* **Task instructions**
Give back the entries below verbatim.

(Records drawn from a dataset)
== Segment start ==

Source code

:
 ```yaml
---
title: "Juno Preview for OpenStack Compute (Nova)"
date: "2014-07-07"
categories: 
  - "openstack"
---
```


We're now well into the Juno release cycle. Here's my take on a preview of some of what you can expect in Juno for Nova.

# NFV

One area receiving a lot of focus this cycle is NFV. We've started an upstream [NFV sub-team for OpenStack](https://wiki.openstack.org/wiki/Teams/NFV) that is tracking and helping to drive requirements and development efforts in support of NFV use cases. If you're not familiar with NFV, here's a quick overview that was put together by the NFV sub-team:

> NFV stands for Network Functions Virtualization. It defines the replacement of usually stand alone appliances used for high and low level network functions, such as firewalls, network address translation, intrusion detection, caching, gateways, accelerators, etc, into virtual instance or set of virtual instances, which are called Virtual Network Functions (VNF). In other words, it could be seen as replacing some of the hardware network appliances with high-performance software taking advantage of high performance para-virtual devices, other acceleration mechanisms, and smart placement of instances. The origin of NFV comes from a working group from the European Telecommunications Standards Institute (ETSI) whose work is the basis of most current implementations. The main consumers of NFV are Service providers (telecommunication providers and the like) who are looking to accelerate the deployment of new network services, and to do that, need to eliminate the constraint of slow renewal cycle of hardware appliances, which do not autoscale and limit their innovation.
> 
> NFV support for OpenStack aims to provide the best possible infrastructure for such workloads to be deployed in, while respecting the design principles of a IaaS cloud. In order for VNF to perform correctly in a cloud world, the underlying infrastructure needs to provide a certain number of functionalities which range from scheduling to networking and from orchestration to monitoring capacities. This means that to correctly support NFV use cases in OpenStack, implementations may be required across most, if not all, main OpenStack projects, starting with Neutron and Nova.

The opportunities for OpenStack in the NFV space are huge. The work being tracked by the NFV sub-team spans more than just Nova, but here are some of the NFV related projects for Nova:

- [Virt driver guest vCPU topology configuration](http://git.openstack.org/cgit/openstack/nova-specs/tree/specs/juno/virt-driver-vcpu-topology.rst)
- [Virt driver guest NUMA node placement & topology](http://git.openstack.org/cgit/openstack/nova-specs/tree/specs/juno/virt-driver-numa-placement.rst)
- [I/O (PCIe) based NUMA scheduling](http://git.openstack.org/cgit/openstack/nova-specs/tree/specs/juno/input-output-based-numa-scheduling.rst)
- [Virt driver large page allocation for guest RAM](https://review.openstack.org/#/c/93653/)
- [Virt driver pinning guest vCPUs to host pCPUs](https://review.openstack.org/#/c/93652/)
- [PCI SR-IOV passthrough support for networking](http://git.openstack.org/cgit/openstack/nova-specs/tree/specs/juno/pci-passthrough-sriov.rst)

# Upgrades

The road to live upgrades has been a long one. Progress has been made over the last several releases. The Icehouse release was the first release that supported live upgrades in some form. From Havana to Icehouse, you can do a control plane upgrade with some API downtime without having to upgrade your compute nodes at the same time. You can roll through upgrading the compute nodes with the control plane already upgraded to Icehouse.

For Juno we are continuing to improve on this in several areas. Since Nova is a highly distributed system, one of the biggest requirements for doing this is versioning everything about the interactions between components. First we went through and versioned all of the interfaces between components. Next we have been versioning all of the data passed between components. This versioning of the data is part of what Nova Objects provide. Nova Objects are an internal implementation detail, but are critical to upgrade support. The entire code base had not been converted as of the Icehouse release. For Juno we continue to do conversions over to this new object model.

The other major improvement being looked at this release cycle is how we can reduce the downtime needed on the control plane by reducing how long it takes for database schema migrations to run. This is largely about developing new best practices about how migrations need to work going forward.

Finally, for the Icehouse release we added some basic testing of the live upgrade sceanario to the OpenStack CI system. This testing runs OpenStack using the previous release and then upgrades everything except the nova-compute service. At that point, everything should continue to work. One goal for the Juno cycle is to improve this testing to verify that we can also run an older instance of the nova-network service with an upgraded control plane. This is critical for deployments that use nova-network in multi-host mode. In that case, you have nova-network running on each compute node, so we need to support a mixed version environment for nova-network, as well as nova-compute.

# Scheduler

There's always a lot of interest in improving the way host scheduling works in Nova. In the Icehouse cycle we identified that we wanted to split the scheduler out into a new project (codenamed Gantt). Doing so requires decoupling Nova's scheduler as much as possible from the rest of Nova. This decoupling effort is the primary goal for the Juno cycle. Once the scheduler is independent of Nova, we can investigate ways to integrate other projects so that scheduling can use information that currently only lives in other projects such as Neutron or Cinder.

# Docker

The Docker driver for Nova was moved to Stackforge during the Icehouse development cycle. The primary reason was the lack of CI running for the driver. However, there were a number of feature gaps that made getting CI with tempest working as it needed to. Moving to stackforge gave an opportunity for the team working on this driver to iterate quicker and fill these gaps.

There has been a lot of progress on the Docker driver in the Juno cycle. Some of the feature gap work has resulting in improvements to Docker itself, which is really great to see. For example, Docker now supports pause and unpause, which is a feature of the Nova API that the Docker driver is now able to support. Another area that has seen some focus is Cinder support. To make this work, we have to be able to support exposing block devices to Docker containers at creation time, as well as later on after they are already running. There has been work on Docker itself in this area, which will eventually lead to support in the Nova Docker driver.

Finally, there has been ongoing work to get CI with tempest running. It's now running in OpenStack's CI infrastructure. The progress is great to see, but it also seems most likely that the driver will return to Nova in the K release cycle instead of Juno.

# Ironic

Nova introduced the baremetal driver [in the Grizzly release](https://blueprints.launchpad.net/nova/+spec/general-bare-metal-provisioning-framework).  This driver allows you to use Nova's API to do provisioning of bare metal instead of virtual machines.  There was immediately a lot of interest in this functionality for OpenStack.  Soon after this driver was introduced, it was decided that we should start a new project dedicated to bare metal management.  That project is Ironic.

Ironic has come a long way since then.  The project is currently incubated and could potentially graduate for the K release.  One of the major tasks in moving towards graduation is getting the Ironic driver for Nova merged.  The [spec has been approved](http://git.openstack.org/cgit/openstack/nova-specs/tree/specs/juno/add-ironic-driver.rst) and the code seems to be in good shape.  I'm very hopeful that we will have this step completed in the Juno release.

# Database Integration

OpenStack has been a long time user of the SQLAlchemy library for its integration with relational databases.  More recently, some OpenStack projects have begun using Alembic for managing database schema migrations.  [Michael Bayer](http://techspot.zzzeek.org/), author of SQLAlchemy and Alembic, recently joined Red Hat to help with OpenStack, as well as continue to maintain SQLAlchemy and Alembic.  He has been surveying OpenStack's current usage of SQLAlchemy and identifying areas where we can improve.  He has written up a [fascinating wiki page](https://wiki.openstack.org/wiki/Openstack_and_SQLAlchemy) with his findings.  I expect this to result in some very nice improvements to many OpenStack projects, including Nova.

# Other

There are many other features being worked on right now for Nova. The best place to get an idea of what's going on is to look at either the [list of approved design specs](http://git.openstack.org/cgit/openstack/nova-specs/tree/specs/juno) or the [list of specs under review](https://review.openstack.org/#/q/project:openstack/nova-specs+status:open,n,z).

== Segment end ==

* **Solved problem**
Source code

:
 ```yaml
---
title: "Juno Preview for OpenStack Compute (Nova)"
date: "2014-07-07"
categories: 
  - "openstack"
---
```


We're now well into the Juno release cycle. Here's my take on a preview of some of what you can expect in Juno for Nova.

# NFV

One area receiving a lot of focus this cycle is NFV. We've started an upstream [NFV sub-team for OpenStack](https://wiki.openstack.org/wiki/Teams/NFV) that is tracking and helping to drive requirements and development efforts in support of NFV use cases. If you're not familiar with NFV, here's a quick overview that was put together by the NFV sub-team:

> NFV stands for Network Functions Virtualization. It defines the replacement of usually stand alone appliances used for high and low level network functions, such as firewalls, network address translation, intrusion detection, caching, gateways, accelerators, etc, into virtual instance or set of virtual instances, which are called Virtual Network Functions (VNF). In other words, it could be seen as replacing some of the hardware network appliances with high-performance software taking advantage of high performance para-virtual devices, other acceleration mechanisms, and smart placement of instances. The origin of NFV comes from a working group from the European Telecommunications Standards Institute (ETSI) whose work is the basis of most current implementations. The main consumers of NFV are Service providers (telecommunication providers and the like) who are looking to accelerate the deployment of new network services, and to do that, need to eliminate the constraint of slow renewal cycle of hardware appliances, which do not autoscale and limit their innovation.
> 
> NFV support for OpenStack aims to provide the best possible infrastructure for such workloads to be deployed in, while respecting the design principles of a IaaS cloud. In order for VNF to perform correctly in a cloud world, the underlying infrastructure needs to provide a certain number of functionalities which range from scheduling to networking and from orchestration to monitoring capacities. This means that to correctly support NFV use cases in OpenStack, implementations may be required across most, if not all, main OpenStack projects, starting with Neutron and Nova.

The opportunities for OpenStack in the NFV space are huge. The work being tracked by the NFV sub-team spans more than just Nova, but here are some of the NFV related projects for Nova:

- [Virt driver guest vCPU topology configuration](http://git.openstack.org/cgit/openstack/nova-specs/tree/specs/juno/virt-driver-vcpu-topology.rst)
- [Virt driver guest NUMA node placement & topology](http://git.openstack.org/cgit/openstack/nova-specs/tree/specs/juno/virt-driver-numa-placement.rst)
- [I/O (PCIe) based NUMA scheduling](http://git.openstack.org/cgit/openstack/nova-specs/tree/specs/juno/input-output-based-numa-scheduling.rst)
- [Virt driver large page allocation for guest RAM](https://review.openstack.org/#/c/93653/)
- [Virt driver pinning guest vCPUs to host pCPUs](https://review.openstack.org/#/c/93652/)
- [PCI SR-IOV passthrough support for networking](http://git.openstack.org/cgit/openstack/nova-specs/tree/specs/juno/pci-passthrough-sriov.rst)

# Upgrades

The road to live upgrades has been a long one. Progress has been made over the last several releases. The Icehouse release was the first release that supported live upgrades in some form. From Havana to Icehouse, you can do a control plane upgrade with some API downtime without having to upgrade your compute nodes at the same time. You can roll through upgrading the compute nodes with the control plane already upgraded to Icehouse.

For Juno we are continuing to improve on this in several areas. Since Nova is a highly distributed system, one of the biggest requirements for doing this is versioning everything about the interactions between components. First we went through and versioned all of the interfaces between components. Next we have been versioning all of the data passed between components. This versioning of the data is part of what Nova Objects provide. Nova Objects are an internal implementation detail, but are critical to upgrade support. The entire code base had not been converted as of the Icehouse release. For Juno we continue to do conversions over to this new object model.

The other major improvement being looked at this release cycle is how we can reduce the downtime needed on the control plane by reducing how long it takes for database schema migrations to run. This is largely about developing new best practices about how migrations need to work going forward.

Finally, for the Icehouse release we added some basic testing of the live upgrade sceanario to the OpenStack CI system. This testing runs OpenStack using the previous release and then upgrades everything except the nova-compute service. At that point, everything should continue to work. One goal for the Juno cycle is to improve this testing to verify that we can also run an older instance of the nova-network service with an upgraded control plane. This is critical for deployments that use nova-network in multi-host mode. In that case, you have nova-network running on each compute node, so we need to support a mixed version environment for nova-network, as well as nova-compute.

# Scheduler

There's always a lot of interest in improving the way host scheduling works in Nova. In the Icehouse cycle we identified that we wanted to split the scheduler out into a new project (codenamed Gantt). Doing so requires decoupling Nova's scheduler as much as possible from the rest of Nova. This decoupling effort is the primary goal for the Juno cycle. Once the scheduler is independent of Nova, we can investigate ways to integrate other projects so that scheduling can use information that currently only lives in other projects such as Neutron or Cinder.

# Docker

The Docker driver for Nova was moved to Stackforge during the Icehouse development cycle. The primary reason was the lack of CI running for the driver. However, there were a number of feature gaps that made getting CI with tempest working as it needed to. Moving to stackforge gave an opportunity for the team working on this driver to iterate quicker and fill these gaps.

There has been a lot of progress on the Docker driver in the Juno cycle. Some of the feature gap work has resulting in improvements to Docker itself, which is really great to see. For example, Docker now supports pause and unpause, which is a feature of the Nova API that the Docker driver is now able to support. Another area that has seen some focus is Cinder support. To make this work, we have to be able to support exposing block devices to Docker containers at creation time, as well as later on after they are already running. There has been work on Docker itself in this area, which will eventually lead to support in the Nova Docker driver.

Finally, there has been ongoing work to get CI with tempest running. It's now running in OpenStack's CI infrastructure. The progress is great to see, but it also seems most likely that the driver will return to Nova in the K release cycle instead of Juno.

# Ironic

Nova introduced the baremetal driver [in the Grizzly release](https://blueprints.launchpad.net/nova/+spec/general-bare-metal-provisioning-framework).  This driver allows you to use Nova's API to do provisioning of bare metal instead of virtual machines.  There was immediately a lot of interest in this functionality for OpenStack.  Soon after this driver was introduced, it was decided that we should start a new project dedicated to bare metal management.  That project is Ironic.

Ironic has come a long way since then.  The project is currently incubated and could potentially graduate for the K release.  One of the major tasks in moving towards graduation is getting the Ironic driver for Nova merged.  The [spec has been approved](http://git.openstack.org/cgit/openstack/nova-specs/tree/specs/juno/add-ironic-driver.rst) and the code seems to be in good shape.  I'm very hopeful that we will have this step completed in the Juno release.

# Database Integration

OpenStack has been a long time user of the SQLAlchemy library for its integration with relational databases.  More recently, some OpenStack projects have begun using Alembic for managing database schema migrations.  [Michael Bayer](http://techspot.zzzeek.org/), author of SQLAlchemy and Alembic, recently joined Red Hat to help with OpenStack, as well as continue to maintain SQLAlchemy and Alembic.  He has been surveying OpenStack's current usage of SQLAlchemy and identifying areas where we can improve.  He has written up a [fascinating wiki page](https://wiki.openstack.org/wiki/Openstack_and_SQLAlchemy) with his findings.  I expect this to result in some very nice improvements to many OpenStack projects, including Nova.

# Other

There are many other features being worked on right now for Nova. The best place to get an idea of what's going on is to look at either the [list of approved design specs](http://git.openstack.org/cgit/openstack/nova-specs/tree/specs/juno) or the [list of specs under review](https://review.openstack.org/#/q/project:openstack/nova-specs+status:open,n,z).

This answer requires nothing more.